● **WORK TO COMPLETE**: Retype all of the data word for word, without pictures.

● **RECORDS SUPPLIED**:

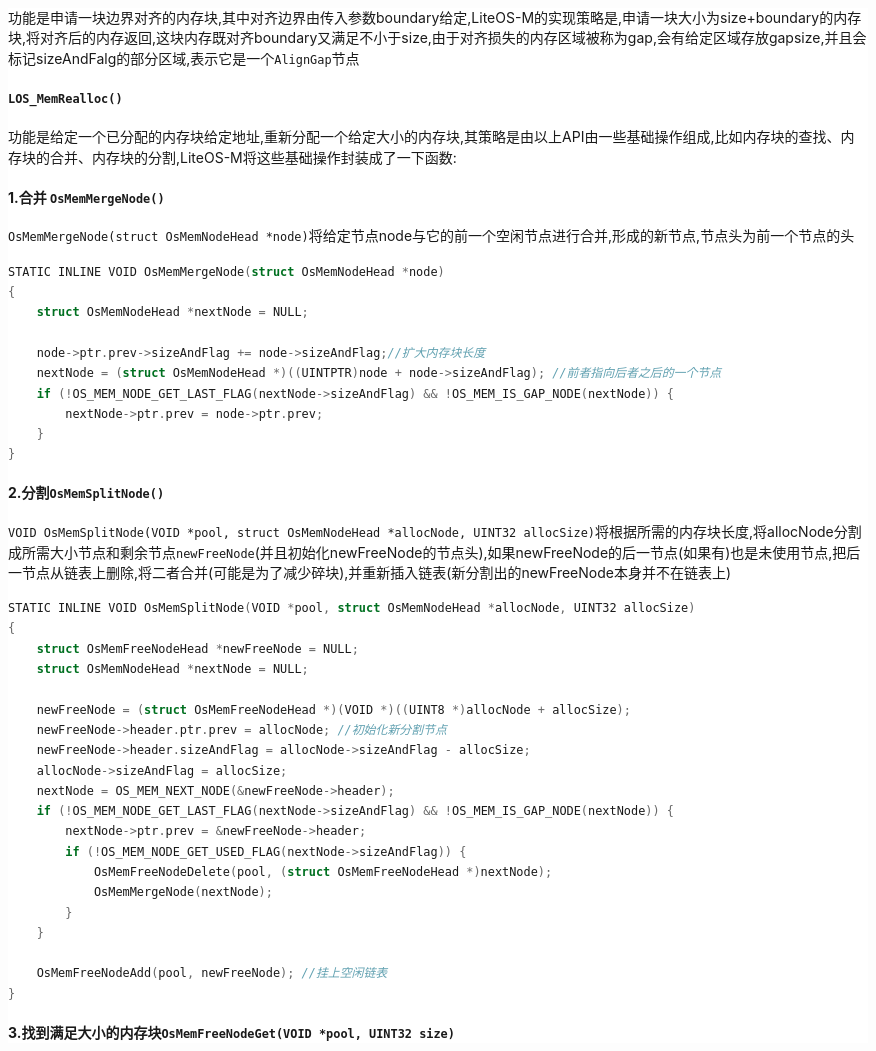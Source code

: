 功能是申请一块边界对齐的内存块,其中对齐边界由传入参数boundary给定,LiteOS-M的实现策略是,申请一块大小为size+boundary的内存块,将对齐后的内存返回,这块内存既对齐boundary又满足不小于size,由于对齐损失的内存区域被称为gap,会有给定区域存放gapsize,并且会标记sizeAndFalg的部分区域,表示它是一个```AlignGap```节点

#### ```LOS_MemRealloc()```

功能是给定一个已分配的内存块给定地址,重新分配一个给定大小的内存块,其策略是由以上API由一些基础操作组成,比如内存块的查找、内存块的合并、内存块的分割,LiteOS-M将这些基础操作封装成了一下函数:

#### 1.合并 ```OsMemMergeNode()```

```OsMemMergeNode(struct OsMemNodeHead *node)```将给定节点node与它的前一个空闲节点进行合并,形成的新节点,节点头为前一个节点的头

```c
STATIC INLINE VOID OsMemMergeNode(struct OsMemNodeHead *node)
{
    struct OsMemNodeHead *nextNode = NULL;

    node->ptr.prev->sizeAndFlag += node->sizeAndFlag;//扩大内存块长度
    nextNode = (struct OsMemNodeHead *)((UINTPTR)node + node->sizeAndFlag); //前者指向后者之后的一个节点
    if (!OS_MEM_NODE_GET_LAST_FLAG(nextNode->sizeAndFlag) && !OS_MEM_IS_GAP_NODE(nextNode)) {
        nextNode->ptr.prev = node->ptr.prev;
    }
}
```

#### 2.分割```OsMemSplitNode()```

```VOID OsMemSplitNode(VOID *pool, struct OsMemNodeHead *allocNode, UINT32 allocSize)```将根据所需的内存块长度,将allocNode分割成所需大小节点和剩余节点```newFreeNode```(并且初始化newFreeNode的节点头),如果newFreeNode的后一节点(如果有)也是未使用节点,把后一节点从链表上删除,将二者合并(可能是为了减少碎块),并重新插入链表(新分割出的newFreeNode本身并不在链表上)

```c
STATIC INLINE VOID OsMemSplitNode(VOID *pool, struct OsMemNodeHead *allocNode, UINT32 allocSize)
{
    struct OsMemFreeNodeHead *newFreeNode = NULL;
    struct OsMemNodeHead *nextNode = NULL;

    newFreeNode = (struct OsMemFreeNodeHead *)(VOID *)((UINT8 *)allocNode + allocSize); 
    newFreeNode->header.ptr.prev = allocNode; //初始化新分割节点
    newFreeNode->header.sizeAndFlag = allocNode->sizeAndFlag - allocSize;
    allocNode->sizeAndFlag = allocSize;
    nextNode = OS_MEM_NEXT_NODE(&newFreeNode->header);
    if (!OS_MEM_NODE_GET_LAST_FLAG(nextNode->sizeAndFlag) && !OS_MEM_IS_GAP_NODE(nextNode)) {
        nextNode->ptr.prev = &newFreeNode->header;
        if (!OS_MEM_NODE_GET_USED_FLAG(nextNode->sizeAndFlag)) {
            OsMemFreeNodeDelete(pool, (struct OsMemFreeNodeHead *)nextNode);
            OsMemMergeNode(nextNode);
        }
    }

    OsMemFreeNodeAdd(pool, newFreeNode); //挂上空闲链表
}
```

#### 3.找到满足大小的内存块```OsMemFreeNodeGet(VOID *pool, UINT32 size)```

● **RESPONSE**:
Source code

: 功能是申请一块边界对齐的内存块,其中对齐边界由传入参数boundary给定,LiteOS-M的实现策略是,申请一块大小为size+boundary的内存块,将对齐后的内存返回,这块内存既对齐boundary又满足不小于size,由于对齐损失的内存区域被称为gap,会有给定区域存放gapsize,并且会标记sizeAndFalg的部分区域,表示它是一个```AlignGap```节点

#### ```LOS_MemRealloc()```

功能是给定一个已分配的内存块给定地址,重新分配一个给定大小的内存块,其策略是由以上API由一些基础操作组成,比如内存块的查找、内存块的合并、内存块的分割,LiteOS-M将这些基础操作封装成了一下函数:

#### 1.合并 ```OsMemMergeNode()```

```OsMemMergeNode(struct OsMemNodeHead *node)```将给定节点node与它的前一个空闲节点进行合并,形成的新节点,节点头为前一个节点的头

```c
STATIC INLINE VOID OsMemMergeNode(struct OsMemNodeHead *node)
{
    struct OsMemNodeHead *nextNode = NULL;

    node->ptr.prev->sizeAndFlag += node->sizeAndFlag;//扩大内存块长度
    nextNode = (struct OsMemNodeHead *)((UINTPTR)node + node->sizeAndFlag); //前者指向后者之后的一个节点
    if (!OS_MEM_NODE_GET_LAST_FLAG(nextNode->sizeAndFlag) && !OS_MEM_IS_GAP_NODE(nextNode)) {
        nextNode->ptr.prev = node->ptr.prev;
    }
}
```

#### 2.分割```OsMemSplitNode()```

```VOID OsMemSplitNode(VOID *pool, struct OsMemNodeHead *allocNode, UINT32 allocSize)```将根据所需的内存块长度,将allocNode分割成所需大小节点和剩余节点```newFreeNode```(并且初始化newFreeNode的节点头),如果newFreeNode的后一节点(如果有)也是未使用节点,把后一节点从链表上删除,将二者合并(可能是为了减少碎块),并重新插入链表(新分割出的newFreeNode本身并不在链表上)

```c
STATIC INLINE VOID OsMemSplitNode(VOID *pool, struct OsMemNodeHead *allocNode, UINT32 allocSize)
{
    struct OsMemFreeNodeHead *newFreeNode = NULL;
    struct OsMemNodeHead *nextNode = NULL;

    newFreeNode = (struct OsMemFreeNodeHead *)(VOID *)((UINT8 *)allocNode + allocSize); 
    newFreeNode->header.ptr.prev = allocNode; //初始化新分割节点
    newFreeNode->header.sizeAndFlag = allocNode->sizeAndFlag - allocSize;
    allocNode->sizeAndFlag = allocSize;
    nextNode = OS_MEM_NEXT_NODE(&newFreeNode->header);
    if (!OS_MEM_NODE_GET_LAST_FLAG(nextNode->sizeAndFlag) && !OS_MEM_IS_GAP_NODE(nextNode)) {
        nextNode->ptr.prev = &newFreeNode->header;
        if (!OS_MEM_NODE_GET_USED_FLAG(nextNode->sizeAndFlag)) {
            OsMemFreeNodeDelete(pool, (struct OsMemFreeNodeHead *)nextNode);
            OsMemMergeNode(nextNode);
        }
    }

    OsMemFreeNodeAdd(pool, newFreeNode); //挂上空闲链表
}
```

#### 3.找到满足大小的内存块```OsMemFreeNodeGet(VOID *pool, UINT32 size)```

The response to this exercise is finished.